=== AVAILABLE DATA ===

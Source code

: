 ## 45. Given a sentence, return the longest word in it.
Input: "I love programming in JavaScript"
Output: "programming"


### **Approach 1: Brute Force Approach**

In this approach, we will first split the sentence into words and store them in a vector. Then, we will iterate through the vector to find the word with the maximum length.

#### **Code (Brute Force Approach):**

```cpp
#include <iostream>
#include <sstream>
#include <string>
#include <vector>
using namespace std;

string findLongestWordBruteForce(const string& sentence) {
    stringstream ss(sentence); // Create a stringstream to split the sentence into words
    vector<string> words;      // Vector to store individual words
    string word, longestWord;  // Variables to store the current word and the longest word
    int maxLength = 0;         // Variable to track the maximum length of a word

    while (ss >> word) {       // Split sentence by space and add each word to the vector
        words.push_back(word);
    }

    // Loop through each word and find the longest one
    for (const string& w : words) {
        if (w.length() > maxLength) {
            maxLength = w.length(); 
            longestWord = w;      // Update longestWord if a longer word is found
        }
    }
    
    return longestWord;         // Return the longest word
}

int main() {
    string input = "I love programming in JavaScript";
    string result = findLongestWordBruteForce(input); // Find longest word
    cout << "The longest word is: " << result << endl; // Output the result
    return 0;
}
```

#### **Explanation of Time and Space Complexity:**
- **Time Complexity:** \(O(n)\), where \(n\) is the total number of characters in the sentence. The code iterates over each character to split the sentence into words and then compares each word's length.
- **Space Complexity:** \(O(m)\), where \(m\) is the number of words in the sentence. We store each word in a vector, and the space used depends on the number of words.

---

===

* **TASK DETAILS**:
Provide the number of lines in these entries that hold the word "programming", without any accompanying text.

* **COMPLETED TASK**:
3